憲法九条の解釈や改正についての話題は、戦後に、憲法が制定されてから一番賑やかに話題が取り上げられていると思います。
 具体的には、集団的自衛権の問題です。その解釈を巡っては、閣議決定した案を国会で協議するという方針で進めているので、まず議会で審議する方が先だろうという野党の声が、侃々諤々の勢いで飛び交っています。
 今日は、そういうことを踏まえながら、五月二十四日の産経新聞に、「中高生のための国民憲法講座」に掲載された内容についてお話しさせていただきます。
 この記事では、国家に関連する問題について、「日本人の常識は世界の標準的な考え方と距離があるようです」と提起されています。それは、「愛国心」をめぐる問題です。例えば、「愛国心教育を学校教育で行うべきか否かについて」は、反対意見があります。その反対意見の根拠は、次の二点です。
 Ⅰ愛国心は心の問題だ、心の問題について教育で強制することはよくないことだ。
 Ⅱ愛国心教育を教師に強制することは、教師の思想・良心の自由に反する。
 さて、英語の「パトリオティズム」は、愛国心と訳されています。日本語の愛国心は「祖国愛」を意味しますが、英語の「愛国心・パトリオティズム」は、祖国愛を基礎としながらも、国に対する忠誠義務、忠誠心を含む言葉として使われているというのです。
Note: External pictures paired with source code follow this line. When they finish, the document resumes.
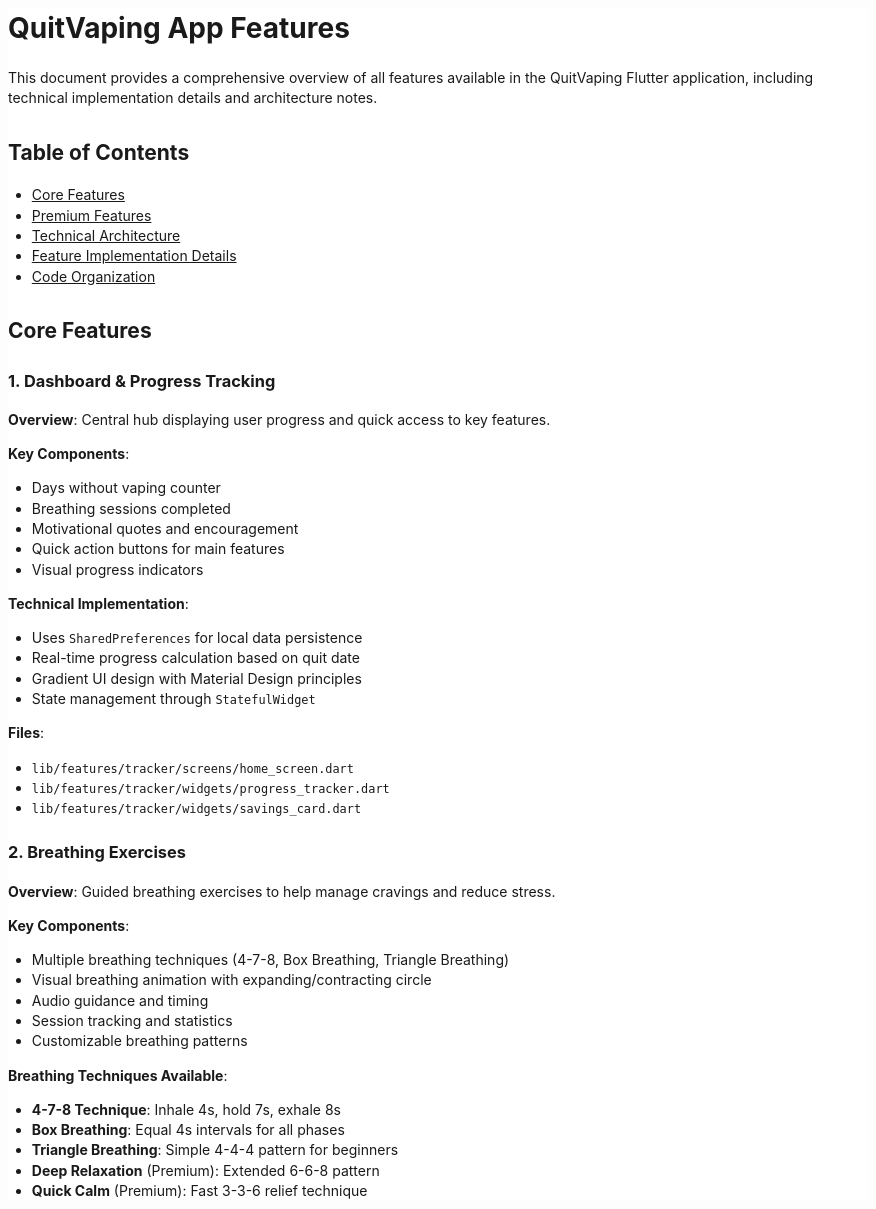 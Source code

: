 # QuitVaping App Features

This document provides a comprehensive overview of all features available in the QuitVaping Flutter application, including technical implementation details and architecture notes.

## Table of Contents

- [Core Features](#core-features)
- [Premium Features](#premium-features)
- [Technical Architecture](#technical-architecture)
- [Feature Implementation Details](#feature-implementation-details)
- [Code Organization](#code-organization)

## Core Features

### 1. Dashboard & Progress Tracking

**Overview**: Central hub displaying user progress and quick access to key features.

**Key Components**:
- Days without vaping counter
- Breathing sessions completed
- Motivational quotes and encouragement
- Quick action buttons for main features
- Visual progress indicators

**Technical Implementation**:
- Uses `SharedPreferences` for local data persistence
- Real-time progress calculation based on quit date
- Gradient UI design with Material Design principles
- State management through `StatefulWidget`

**Files**:
- `lib/features/tracker/screens/home_screen.dart`
- `lib/features/tracker/widgets/progress_tracker.dart`
- `lib/features/tracker/widgets/savings_card.dart`

### 2. Breathing Exercises

**Overview**: Guided breathing exercises to help manage cravings and reduce stress.

**Key Components**:
- Multiple breathing techniques (4-7-8, Box Breathing, Triangle Breathing)
- Visual breathing animation with expanding/contracting circle
- Audio guidance and timing
- Session tracking and statistics
- Customizable breathing patterns

**Breathing Techniques Available**:
- **4-7-8 Technique**: Inhale 4s, hold 7s, exhale 8s
- **Box Breathing**: Equal 4s intervals for all phases
- **Triangle Breathing**: Simple 4-4-4 pattern for beginners
- **Deep Relaxation** (Premium): Extended 6-6-8 pattern
- **Quick Calm** (Premium): Fast 3-3-6 relief technique
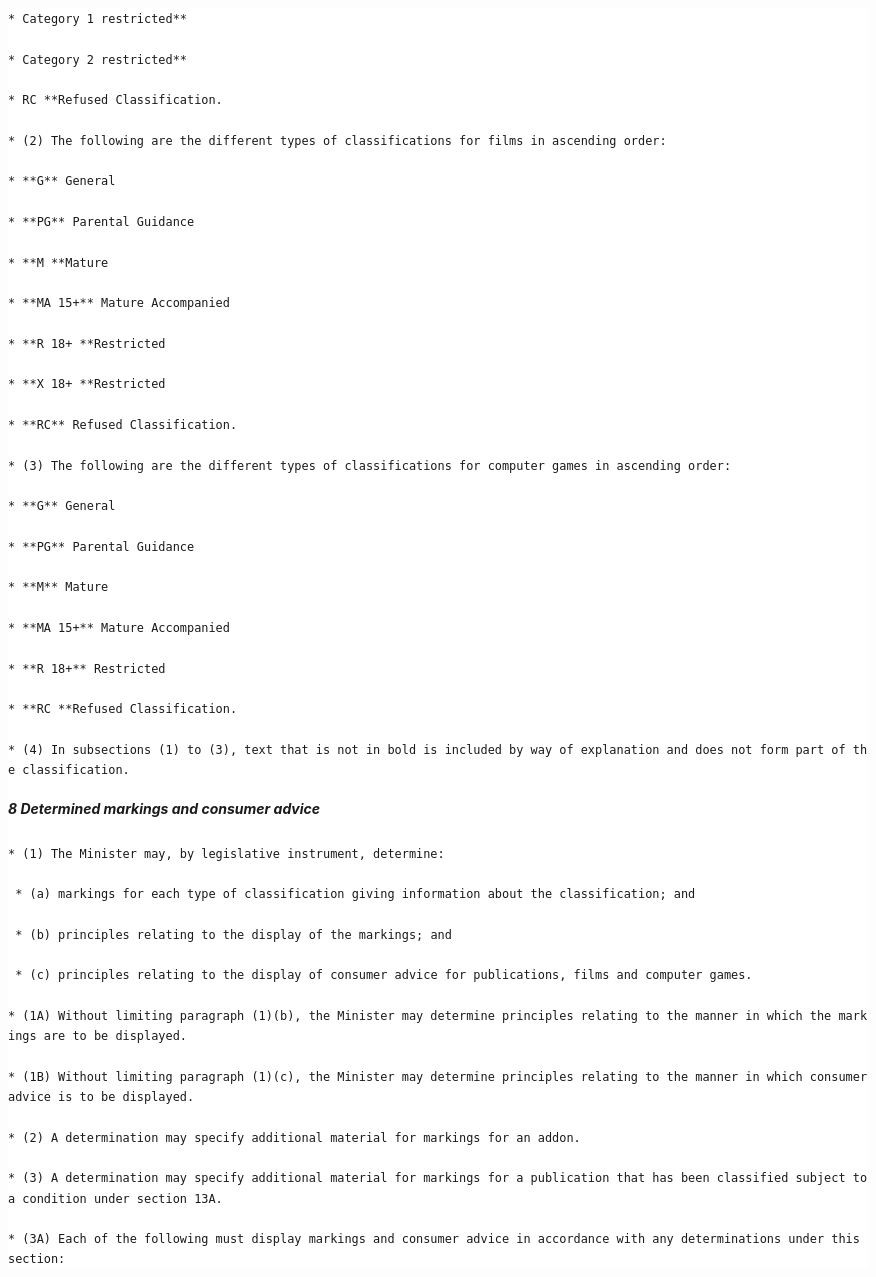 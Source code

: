     * Category 1 restricted**

    * Category 2 restricted**

    * RC **Refused Classification.

    * (2) The following are the different types of classifications for films in ascending order:

    * **G** General

    * **PG** Parental Guidance

    * **M **Mature

    * **MA 15+** Mature Accompanied

    * **R 18+ **Restricted

    * **X 18+ **Restricted

    * **RC** Refused Classification.

    * (3) The following are the different types of classifications for computer games in ascending order:

    * **G** General

    * **PG** Parental Guidance

    * **M** Mature

    * **MA 15+** Mature Accompanied

    * **R 18+** Restricted

    * **RC **Refused Classification.

    * (4) In subsections (1) to (3), text that is not in bold is included by way of explanation and does not form part of the classification.

##### 8  Determined markings and consumer advice

    * (1) The Minister may, by legislative instrument, determine:

     * (a) markings for each type of classification giving information about the classification; and

     * (b) principles relating to the display of the markings; and

     * (c) principles relating to the display of consumer advice for publications, films and computer games.

    * (1A) Without limiting paragraph (1)(b), the Minister may determine principles relating to the manner in which the markings are to be displayed.

    * (1B) Without limiting paragraph (1)(c), the Minister may determine principles relating to the manner in which consumer advice is to be displayed.

    * (2) A determination may specify additional material for markings for an addon.

    * (3) A determination may specify additional material for markings for a publication that has been classified subject to a condition under section 13A.

    * (3A) Each of the following must display markings and consumer advice in accordance with any determinations under this section:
 祖国を愛するだけでなく、この国に対して私は忠誠義務、忠誠心を誓います、という意味合いが込められているというのです。
 二つ目は、日本語の愛国心というのは祖国愛ということで、それ以上の義務や忠誠心というものは含まれていないというのです。ここが大きな問題点です。
 日米安保条約をめぐって一九六〇年と一九七〇年は、学生運動が世の中を随分と喧噪にしました。六十年は日米安保条約の期間を十年間更新する内容のものでした。七十年に更新した日米安保条約は、どちらかが日米安保条約を破棄しますと言えば、一年後に条約は破棄されるという内容のものです。
 日米安保条約反対運動と連動して、憲法九条の問題が浮上し、自衛隊は違憲であるとか、日本は再び軍国主義への道を辿るのかという極端な声があがったような気がします。
 これらの議論は、いつも二つに意見が分かれ、多くの学生及び社会党系の人達は、非武装中立論を唱えていました。また、当時は、ソ連の北海道侵攻がまことしやかに言われた時でもありました。ソ連が北海道に攻め込んできたらどうするんだとも言われた時でもありました。 そして、ある新聞社が、学生を対象に、もしソ連が北海道に攻め込んできたら、あなたはどうしますか、というアンケートを取ったら、白旗を揚げて逃げるという結果が多かったということが話題になったことがありました。創立者田澤先生は、「こんなことで日本を守っていくことができるのか」と、講演で喝破していらっしゃったこともありました。戦わずして治める方法を取ります、というのもあったのかな。これは、白旗をあげて降参するということです。
 千代誠子先生のご主人は、松風塾高校四期生で、卒業後自衛隊員になったんですよ。そこで、ソ連が攻めてきたらどうしようと真剣に考えたそうです。そして、ソ連が攻めてきて北海道に上陸したら日本が危ないから、戦車を稚内に持って行って、ソ連兵が侵攻してきたらそれを阻止するために戦う、と決意していたというんですよ。私はその話を聞いて感動しましたよ。日本男児はそうでなくちゃ。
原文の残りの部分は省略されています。